Community Articles

vbudhi · ‎04-02-2016

Step 1 : Log into AWS your credentials

Step 2 : From the AWS console go to the following options and create a user in for the demo in AWS

Security & Identity --> Identity and Access Management --> Users --> Create New Users

Step 3 : Make note of the credentials

awsAccessKeyId = 'xxxxxxxxxxxxxxxxxxxxxxxxxxxxx';

awsSecretAccessKey = 'yyyyyyyyyyyyyyyyyyyyyyyyyyy';

Step 4 : Add the User to the Admin Group by clicking the button “User Actions” and select the option Add Users to Group and add select your user (admin)

Step 5 : Assign the Administration Access Policy to the User (admin)

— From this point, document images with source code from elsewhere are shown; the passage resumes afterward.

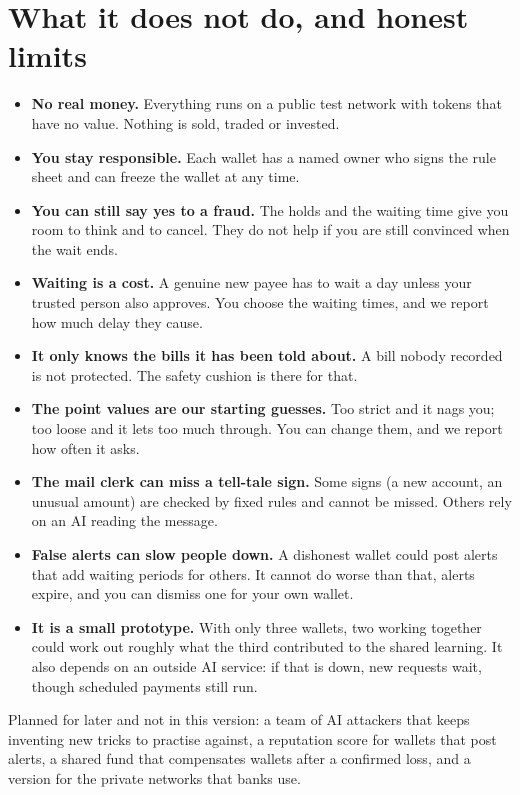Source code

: \documentclass[11pt,a4paper]{article}
\begin{document}
\section{What it does not do, and honest limits}

\begin{itemize}
\item \textbf{No real money.} Everything runs on a public test network with tokens that
have no value. Nothing is sold, traded or invested.
\item \textbf{You stay responsible.} Each wallet has a named owner who signs the rule
sheet and can freeze the wallet at any time.
\item \textbf{You can still say yes to a fraud.} The holds and the waiting time give you
room to think and to cancel. They do not help if you are still convinced when the wait
ends.
\item \textbf{Waiting is a cost.} A genuine new payee has to wait a day unless your
trusted person also approves. You choose the waiting times, and we report how much delay
they cause.
\item \textbf{It only knows the bills it has been told about.} A bill nobody recorded is
not protected. The safety cushion is there for that.
\item \textbf{The point values are our starting guesses.} Too strict and it nags you; too
loose and it lets too much through. You can change them, and we report how often it asks.
\item \textbf{The mail clerk can miss a tell-tale sign.} Some signs (a new account, an
unusual amount) are checked by fixed rules and cannot be missed. Others rely on an AI
reading the message.
\item \textbf{False alerts can slow people down.} A dishonest wallet could post alerts
that add waiting periods for others. It cannot do worse than that, alerts expire, and
you can dismiss one for your own wallet.
\item \textbf{It is a small prototype.} With only three wallets, two working together
could work out roughly what the third contributed to the shared learning. It also
depends on an outside AI service: if that is down, new requests wait, though scheduled
payments still run.
\end{itemize}

Planned for later and not in this version: a team of AI attackers that keeps inventing
new tricks to practise against, a reputation score for wallets that post alerts, a shared
fund that compensates wallets after a confirmed loss, and a version for the private
networks that banks use.
\end{document}
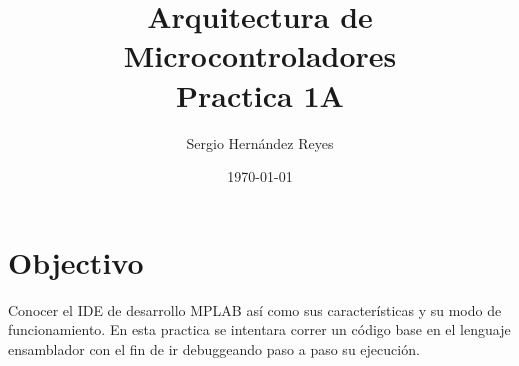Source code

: \documentclass{article}
\title{Arquitectura de Microcontroladores \\ Practica 1A} %
\author{Sergio Hernández Reyes} %
\date{\today} %
\begin{document}
\maketitle %



\section{Objectivo}

Conocer el IDE de desarrollo MPLAB así como sus características y su modo de funcionamiento. En esta practica se intentara correr un código base en el lenguaje ensamblador con el fin de ir debuggeando paso a paso su ejecución.



\end{document}
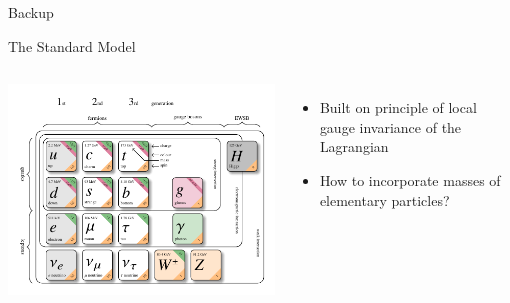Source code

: \documentclass[11pt, xcolor={dvipsnames}, aspectratio=169, notes]{beamer}
\begin{document}

\begin{frame}[standout]
  Backup
\end{frame}


\begin{frame}{The Standard Model}
  \begin{columns}
    \centering

    \vspace*{1em}

    \includegraphics[width=\textwidth, trim=0.9cm 0.3cm 0.2cm 1.5cm,
    clip]{theory/sm}


    \begin{itemize}
      \setlength{\itemsep}{1.5em}
    \item Built on principle of local gauge invariance of the Lagrangian
    \item How to incorporate masses of elementary particles?
    \end{itemize}
  \end{columns}



\end{frame}
\end{document}
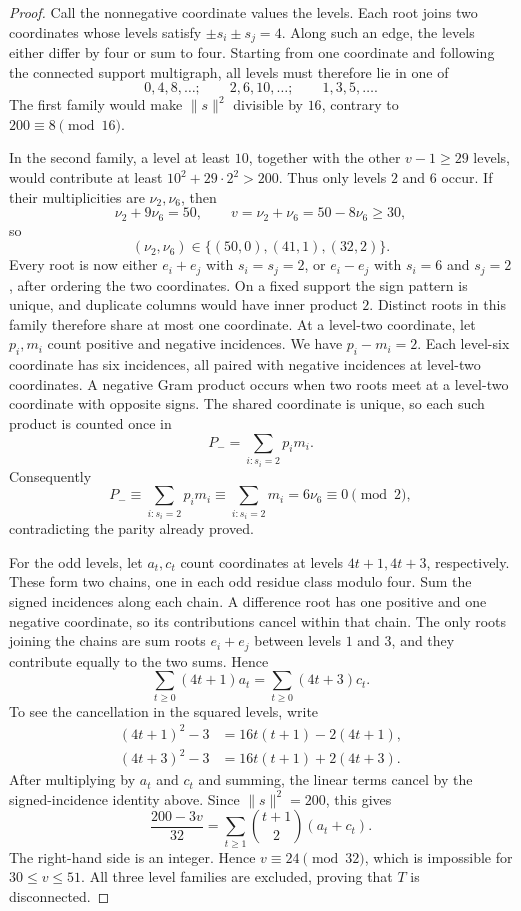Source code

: \documentclass[a4paper,10pt,reqno]{amsart}
\theoremstyle{plain}
\theoremstyle{definition}
\theoremstyle{remark}
\begin{document}
\begin{proof}
Call the nonnegative coordinate values the levels. Each root joins two
coordinates whose levels satisfy \(\pm s_i\pm s_j=4\).  Along such an edge, the levels either differ by
four or sum to four.  Starting from one coordinate and following
the connected support multigraph, all levels must therefore lie in one of
\[
0,4,8,\ldots;\qquad
2,6,10,\ldots;\qquad
1,3,5,\ldots.
\]
The first family would make \(\lVert s\rVert^2\) divisible by \(16\), contrary
to \(200\equiv8\pmod {16}\).

In the second family, a level at least \(10\), together with the other
\(v-1\ge29\) levels, would contribute at least
\(10^2+29\cdot2^2>200\).  Thus only levels \(2\) and \(6\) occur.  If their
multiplicities are \(\nu_2,\nu_6\), then
\[
\nu_2+9\nu_6=50,\qquad
v=\nu_2+\nu_6=50-8\nu_6\ge30,
\]
so
\[
(\nu_2,\nu_6)\in\{(50,0),(41,1),(32,2)\}.
\]
Every root is now either \(e_i+e_j\) with \(s_i=s_j=2\), or
\(e_i-e_j\) with \(s_i=6\) and \(s_j=2\), after ordering the two coordinates.
On a fixed support the sign pattern is unique, and duplicate columns
would have inner product \(2\).  Distinct roots in this family therefore
share at most one coordinate.  At a level-two coordinate, let \(p_i,m_i\)
count positive and negative incidences.  We have \(p_i-m_i=2\).
Each level-six coordinate has six incidences, all paired with negative
incidences at level-two coordinates.  A negative Gram product occurs when
two roots meet at a level-two coordinate with opposite signs.  The shared
coordinate is unique, so each such product is counted once in
\[
P_-=\sum_{i:s_i=2}p_im_i.
\]
Consequently
\[
P_-\equiv\sum_{i:s_i=2} p_im_i
\equiv\sum_{i:s_i=2} m_i
=6\nu_6
\equiv0\pmod2,
\]
contradicting the parity already proved.

For the odd levels, let \(a_t,c_t\) count coordinates at levels
\(4t+1,4t+3\), respectively. These form two chains, one in each odd residue
class modulo four. Sum the signed incidences along each chain. A difference
root has one positive and one negative coordinate, so its contributions
cancel within that chain.  The only roots
joining the chains are sum roots \(e_i+e_j\) between levels \(1\) and
\(3\), and they contribute equally to the two sums.  Hence
\[
\sum_{t\ge0}(4t+1)a_t
=\sum_{t\ge0}(4t+3)c_t.
\]
To see the cancellation in the squared levels, write
\[
\begin{aligned}
(4t+1)^2-3&=16t(t+1)-2(4t+1),\\
(4t+3)^2-3&=16t(t+1)+2(4t+3).
\end{aligned}
\]
After multiplying by \(a_t\) and \(c_t\) and summing, the linear terms
cancel by the signed-incidence identity above.  Since
\(\lVert s\rVert^2=200\), this gives
\[
\frac{200-3v}{32}
=\sum_{t\ge1}\binom{t+1}{2}(a_t+c_t).
\]
The right-hand side is an integer.  Hence \(v\equiv24\pmod {32}\), which is impossible for
\(30\le v\le51\).  All three level families are excluded, proving that \(T\)
is disconnected.
\end{proof}
\end{document}
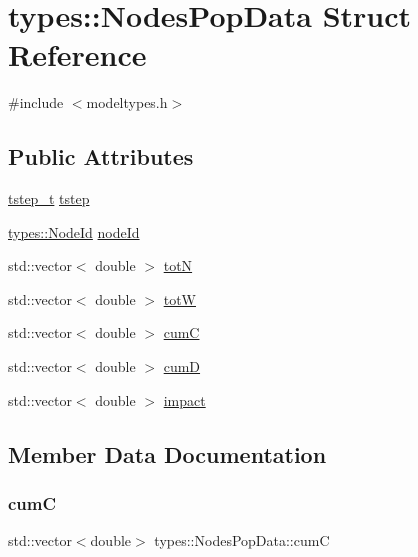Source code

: \hypertarget{structtypes_1_1_nodes_pop_data}{}\section{types\+::Nodes\+Pop\+Data Struct Reference}
\label{structtypes_1_1_nodes_pop_data}


{\ttfamily \#include $<$modeltypes.\+h$>$}

\subsection*{Public Attributes}
\begin{DoxyCompactItemize}
\item 
\mbox{\hyperlink{namespacetypes_a9dc53a5ce11a196d82a6983030de8028}{tstep\+\_\+t}} \mbox{\hyperlink{structtypes_1_1_nodes_pop_data_ad89a465da8199ed510ce8077813bf79b}{tstep}}
\item 
\mbox{\hyperlink{classtypes_1_1_node_id}{types\+::\+Node\+Id}} \mbox{\hyperlink{structtypes_1_1_nodes_pop_data_aa24e93c5058cd780d94bd8adca2592cf}{node\+Id}}
\item 
std\+::vector$<$ double $>$ \mbox{\hyperlink{structtypes_1_1_nodes_pop_data_a8c065e533fb25bce3a6557fc20a8475a}{totN}}
\item 
std\+::vector$<$ double $>$ \mbox{\hyperlink{structtypes_1_1_nodes_pop_data_a63541b476b364d256ffb42ecec3e6c9d}{totW}}
\item 
std\+::vector$<$ double $>$ \mbox{\hyperlink{structtypes_1_1_nodes_pop_data_a1e84953aa36611b8025fe69bc4085c0c}{cumC}}
\item 
std\+::vector$<$ double $>$ \mbox{\hyperlink{structtypes_1_1_nodes_pop_data_a711e23a33053e1523fd64100d09d1b43}{cumD}}
\item 
std\+::vector$<$ double $>$ \mbox{\hyperlink{structtypes_1_1_nodes_pop_data_aae0c0640f8be8733a718bb55323ae76d}{impact}}
\end{DoxyCompactItemize}


\subsection{Member Data Documentation}
\mbox{\label{structtypes_1_1_nodes_pop_data_a1e84953aa36611b8025fe69bc4085c0c}} 
\subsubsection{\texorpdfstring{cumC}{cumC}}
{\footnotesize\ttfamily std\+::vector$<$double$>$ types\+::\+Nodes\+Pop\+Data\+::cumC}

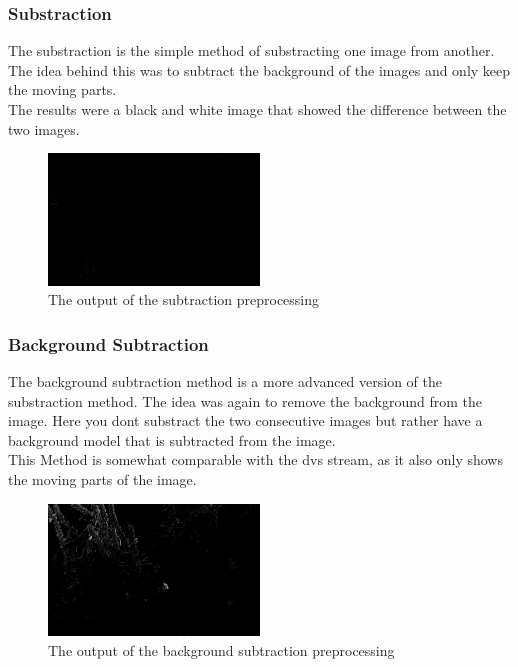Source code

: \subsubsection{Substraction} 
The substraction is the simple method of substracting one image from another. The idea behind this was to subtract the background of the images and only keep the moving parts.\\
The results were a black and white image that showed the difference between the two images.

\begin{figure}[h]
    \centering
    \includegraphics[width=0.5\textwidth]{images/methods/img_002_002309_Sub.png}
    \caption{The output of the subtraction preprocessing}
\end{figure}

\subsubsection{Background Subtraction} 
The background subtraction method is a more advanced version of the substraction method. The idea was again to remove the background from the image. Here you dont substract the two consecutive images but rather have a background model that is subtracted from the image.\\
This Method is somewhat comparable with the dvs stream, as it also only shows the moving parts of the image.

\begin{figure}[h]
    \centering
    \includegraphics[width=0.5\textwidth]{images/methods/img_002_002309_BackSub.png}
    \caption{The output of the background subtraction preprocessing}
\end{figure}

Step 6 : In the AWS Console , Go to S3 and create a bucket “s3hdptest” and pick your region

Step 7 : Upload the file manually by using the upload button. In our example we are uploading the file S3HDPTEST.csv

Step 8 : In the Hadoop Environment create the user with the same name as it is created in the S3 Environment

Step 9 : In Ambari do all the below properties in both hdfs-site.xml and hive-site.xml

<property>
  <name>fs.s3a.access.key</name>
  <description>AWS access key ID. Omit for Role-based authentication.</description>
</property>
<property>
  <name>fs.s3a.secret.key</name>
  <description>AWS secret key. Omit for Role-based authentication.</description>
</property>

Step 10 : Restart the Hadoop Services like HDFS , Hive and any depending services

Step 11 : Ensure the NTP is set to the properly to reflect the AWS timestamp, follow the steps in the below link

http://www.emind.co/how-to/how-to-fix-amazon-s3-requesttimetooskewed

Step 12 : Run the below statement from the command line to test whether we are able to view the file from S3

[root@sandbox ~]# su admin
bash-4.1$ hdfs dfs -ls s3a://s3hdptest/S3HDPTEST.csv
-rw-rw-rw- 1 188 2016-03-29 22:12 s3a://s3hdptest/S3HDPTEST.csv
bash-4.1$

Step 13: To verify the data you can use the below command

bash-4.1$ hdfs dfs -cat s3a://s3hdptest/S3HDPTEST.csv

Step 14 : Move a file from S3 to HDFS

bash-4.1$ hadoop fs -cp s3a://s3hdptest/S3HDPTEST.csv /user/admin/S3HDPTEST.csv

Step 15 : Move a file from HDFS to S3

bash-4.1$ hadoop fs -cp /user/admin/S3HDPTEST.csv s3a://s3hdptest/S3HDPTEST_1.csv

Step 15a : Verify whether the file has been stored in the AWS S3 Bucket

Step 16 : To access the data using Hive from S3:

Connect to Hive from Ambari using the Hive Views or Hive CLI

A) Create a table for the datafile in S3

hive> CREATE EXTERNAL TABLE mydata
(FirstName STRING, LastName STRING, StreetAddress STRING, City STRING, State STRING,ZipCode INT)
ROW FORMAT DELIMITED FIELDS TERMINATED BY ','
LOCATION 's3a://s3hdptest/';

B) Select the file data from Hive

hive> SELECT * FROM mydata;

Step 17 : To Access the data using Pig from S3:

[root@sandbox ~]# pig -x tez

grunt> a = load 's3a://s3hdptest/S3HDPTEST.csv' using PigStorage();
grunt> dump a;

Step 18 : To Store the data using Pig to S3:

grunt> store a into 's3a://s3hdptest/OUTPUT' using PigStorage();

Checking the created data file in AWS S3 bucket

Note: For the article related to accessing AWS S3 Bucket using Spark please refer to the below link:

https://community.hortonworks.com/articles/25523/hdp-240-and-spark-160-connecting-to-aws-s3-buckets....

hduraiswamy · ‎04-05-2016

great article!!

anginas · ‎04-10-2016

Hi, Thanks much for the step by step information to access aws s3 files from Hadoop. I followed the same steps, I think I am connecting to s3 file but still giving an error have an issue accessing s3 bucket . We are using HDP2.2 and here is the message I am getting. I have got the same issue when I try from pig as well as hive. Need help to resolve this issue.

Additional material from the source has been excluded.